Iván y Carla (no son los nombres reales porque desean el anonimato por razones familiares) cumplen a rajatabla la reclusión casera; entre las once de la noche y las siete de la madrugada. No quieren volver a pasar por la cárcel porque implica demasiadas renuncias, incluida la de no poder ver crecer a sus hijos. Carla dio a luz con la pulsera en el tobillo.
A Iván (43 años) pese al delito económico que cometió en 2009 -fue encarcelado 13 años después-, la pulsera le ha permitido recuperar el trabajo en una empresa de logística y estar con sus dos críos. “En prisión me trataron bien, aunque entré muerto de miedo, se me cayó el mundo, y por nada quiero volver”, asegura temeroso de decir algo que le perjudique. Admite que su vida es casi normal, “con una vida estructurada”. Ha tenido que renunciar a irse a la playa, más allá de un fin de semana (hay horario libre), llevar tobillera en la piscina para que no se vea la pulsera (“por pudor mío”) o no alargar más de la cuenta una reunión con amigos o los parientes. Pero son minucias para él. “Tengo claro que aún estoy cumpliendo una condena y te debes al centro penitenciario, así que entiendo que esto no puede ser una barra libre”, apunta. Las renuncias son pocas si van a la balanza. “Tengo trabajo y puedo estar con la familia, para mí eso es lo que pesa”, añade.
El buen comportamiento de Carla (41 años) en la cárcel y un contrato de trabajo como dependienta la hizo merecedora de la pulsera al cabo de un año en la prisión. Desde entonces, según dice, su camino “es muy recto” porque ha aprendido a valorar de la peor manera posible la importancia de la libertad. “Es lo más grande que tienes en la vida y he asumido mis errores”, señala.
En su caso, oculta los tobillos para que no se vea la pulsera, por eso lleva pantalones en vez de vestidos y faldas. Y admite que lleva tres años sin ponerse un bañador. “Solo mi entorno más cercano sabe que llevo una pulsera y no quiero que se sepa porque el paso por la cárcel, aunque hayas enmendado tu vida, continúa siendo un estigma”, explica.

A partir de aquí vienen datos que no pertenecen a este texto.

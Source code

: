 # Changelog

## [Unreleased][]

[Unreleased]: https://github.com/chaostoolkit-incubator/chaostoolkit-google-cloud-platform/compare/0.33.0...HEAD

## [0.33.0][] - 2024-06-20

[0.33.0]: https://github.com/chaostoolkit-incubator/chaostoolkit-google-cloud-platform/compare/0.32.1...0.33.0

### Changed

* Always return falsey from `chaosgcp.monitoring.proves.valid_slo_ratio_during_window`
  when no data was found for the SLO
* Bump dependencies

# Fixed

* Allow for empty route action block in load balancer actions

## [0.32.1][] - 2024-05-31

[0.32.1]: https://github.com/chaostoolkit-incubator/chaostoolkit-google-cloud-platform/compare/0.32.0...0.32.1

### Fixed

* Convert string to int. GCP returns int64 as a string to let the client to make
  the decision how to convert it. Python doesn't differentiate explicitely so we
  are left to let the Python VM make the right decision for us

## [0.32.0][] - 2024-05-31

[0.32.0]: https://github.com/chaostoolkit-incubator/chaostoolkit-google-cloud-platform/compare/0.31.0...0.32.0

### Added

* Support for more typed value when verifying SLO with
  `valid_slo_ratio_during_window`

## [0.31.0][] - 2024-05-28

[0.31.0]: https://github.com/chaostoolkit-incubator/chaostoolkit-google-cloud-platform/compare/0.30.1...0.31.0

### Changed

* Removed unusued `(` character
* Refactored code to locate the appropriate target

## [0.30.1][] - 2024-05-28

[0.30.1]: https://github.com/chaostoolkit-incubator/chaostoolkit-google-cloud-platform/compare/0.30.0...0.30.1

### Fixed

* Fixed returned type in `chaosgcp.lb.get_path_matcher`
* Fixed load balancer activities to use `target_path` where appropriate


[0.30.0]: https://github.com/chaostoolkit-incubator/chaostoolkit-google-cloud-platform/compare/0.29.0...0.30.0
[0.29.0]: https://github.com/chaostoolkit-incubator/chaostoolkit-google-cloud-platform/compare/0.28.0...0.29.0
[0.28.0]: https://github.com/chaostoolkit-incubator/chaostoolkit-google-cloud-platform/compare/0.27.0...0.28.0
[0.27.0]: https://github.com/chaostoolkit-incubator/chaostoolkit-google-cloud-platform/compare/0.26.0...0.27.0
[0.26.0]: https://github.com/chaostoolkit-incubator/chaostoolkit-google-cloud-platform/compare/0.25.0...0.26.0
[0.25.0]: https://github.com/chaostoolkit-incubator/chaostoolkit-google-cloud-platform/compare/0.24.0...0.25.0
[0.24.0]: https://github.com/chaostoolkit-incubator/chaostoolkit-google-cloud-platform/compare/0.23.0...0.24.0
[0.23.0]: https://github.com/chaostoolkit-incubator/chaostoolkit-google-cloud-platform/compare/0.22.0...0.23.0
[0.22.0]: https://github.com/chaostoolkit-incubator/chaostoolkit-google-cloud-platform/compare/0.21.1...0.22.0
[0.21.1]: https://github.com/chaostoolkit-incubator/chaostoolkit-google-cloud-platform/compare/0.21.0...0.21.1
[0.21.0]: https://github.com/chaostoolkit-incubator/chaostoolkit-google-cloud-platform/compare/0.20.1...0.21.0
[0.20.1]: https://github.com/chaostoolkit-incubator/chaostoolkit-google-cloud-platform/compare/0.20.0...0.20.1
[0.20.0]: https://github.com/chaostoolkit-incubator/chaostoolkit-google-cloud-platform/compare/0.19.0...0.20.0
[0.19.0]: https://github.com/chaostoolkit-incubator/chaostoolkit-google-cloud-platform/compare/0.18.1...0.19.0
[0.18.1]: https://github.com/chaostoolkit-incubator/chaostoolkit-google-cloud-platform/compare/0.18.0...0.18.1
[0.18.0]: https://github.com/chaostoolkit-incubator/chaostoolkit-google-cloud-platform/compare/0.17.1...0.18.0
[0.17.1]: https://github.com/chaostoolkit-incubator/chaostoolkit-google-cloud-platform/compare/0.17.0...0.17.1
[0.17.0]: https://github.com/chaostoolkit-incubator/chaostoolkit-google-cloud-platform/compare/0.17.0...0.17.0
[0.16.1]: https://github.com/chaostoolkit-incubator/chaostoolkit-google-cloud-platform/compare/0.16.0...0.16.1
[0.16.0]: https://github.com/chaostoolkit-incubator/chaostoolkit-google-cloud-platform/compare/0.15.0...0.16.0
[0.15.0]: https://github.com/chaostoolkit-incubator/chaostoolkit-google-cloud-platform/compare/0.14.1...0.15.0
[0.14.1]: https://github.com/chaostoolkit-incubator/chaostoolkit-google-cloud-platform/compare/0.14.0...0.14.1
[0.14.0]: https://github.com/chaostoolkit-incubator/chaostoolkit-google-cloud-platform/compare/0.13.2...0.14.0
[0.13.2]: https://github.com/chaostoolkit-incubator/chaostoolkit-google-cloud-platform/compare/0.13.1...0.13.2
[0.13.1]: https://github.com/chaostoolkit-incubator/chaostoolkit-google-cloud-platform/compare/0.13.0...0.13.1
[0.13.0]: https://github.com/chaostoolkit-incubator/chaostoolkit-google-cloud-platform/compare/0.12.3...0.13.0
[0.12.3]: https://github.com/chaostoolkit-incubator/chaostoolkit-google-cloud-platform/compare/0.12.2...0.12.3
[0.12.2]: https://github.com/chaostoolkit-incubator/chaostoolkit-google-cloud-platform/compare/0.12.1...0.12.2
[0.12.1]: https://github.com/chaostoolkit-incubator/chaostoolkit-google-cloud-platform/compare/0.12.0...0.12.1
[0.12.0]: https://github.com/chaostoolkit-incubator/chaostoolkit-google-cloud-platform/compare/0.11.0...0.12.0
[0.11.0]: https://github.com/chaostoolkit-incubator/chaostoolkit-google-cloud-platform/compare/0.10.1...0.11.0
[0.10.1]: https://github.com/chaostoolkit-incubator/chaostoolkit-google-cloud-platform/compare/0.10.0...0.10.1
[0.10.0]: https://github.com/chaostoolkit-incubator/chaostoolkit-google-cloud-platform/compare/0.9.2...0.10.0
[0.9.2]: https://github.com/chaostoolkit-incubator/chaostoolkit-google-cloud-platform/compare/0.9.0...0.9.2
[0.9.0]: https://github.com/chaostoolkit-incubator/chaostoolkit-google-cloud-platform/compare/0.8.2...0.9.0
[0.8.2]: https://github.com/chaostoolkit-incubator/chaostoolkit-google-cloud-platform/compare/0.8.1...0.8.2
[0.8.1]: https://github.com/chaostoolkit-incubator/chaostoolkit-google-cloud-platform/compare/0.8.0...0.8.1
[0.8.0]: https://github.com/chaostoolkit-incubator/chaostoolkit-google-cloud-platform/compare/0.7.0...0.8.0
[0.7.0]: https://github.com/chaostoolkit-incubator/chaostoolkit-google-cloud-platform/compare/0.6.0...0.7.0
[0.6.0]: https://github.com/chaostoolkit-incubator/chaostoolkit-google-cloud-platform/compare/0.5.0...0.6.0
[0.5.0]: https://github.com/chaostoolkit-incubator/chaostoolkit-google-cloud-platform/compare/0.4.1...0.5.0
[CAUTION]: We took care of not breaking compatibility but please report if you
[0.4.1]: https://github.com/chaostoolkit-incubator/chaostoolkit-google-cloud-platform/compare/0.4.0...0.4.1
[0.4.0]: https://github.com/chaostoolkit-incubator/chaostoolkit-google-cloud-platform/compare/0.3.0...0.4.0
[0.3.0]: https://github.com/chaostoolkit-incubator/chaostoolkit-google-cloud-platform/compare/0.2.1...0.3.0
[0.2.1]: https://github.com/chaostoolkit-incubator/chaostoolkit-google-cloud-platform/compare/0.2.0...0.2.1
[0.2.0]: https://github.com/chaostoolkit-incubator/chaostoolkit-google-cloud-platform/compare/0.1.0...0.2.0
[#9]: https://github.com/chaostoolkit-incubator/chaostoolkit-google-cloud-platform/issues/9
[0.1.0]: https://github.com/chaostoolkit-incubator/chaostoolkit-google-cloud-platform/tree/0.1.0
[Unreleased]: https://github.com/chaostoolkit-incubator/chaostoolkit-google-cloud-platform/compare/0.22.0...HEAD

En su experiencia con el brazalete no hay contras, aunque su vida ahora tenga horario de regreso a casa, como cuando era joven. “Vivo con mi gente y tener un horario limitado no es nada; a cambio lo tienes todo, la libertad de vivir en libertad, alejada de las cuatro paredes de la celda”, destaca. Y, según recalca, tiene claro que allí no quiere volver y seguir el camino baldosas amarillas, “como en el Mago de Oz”.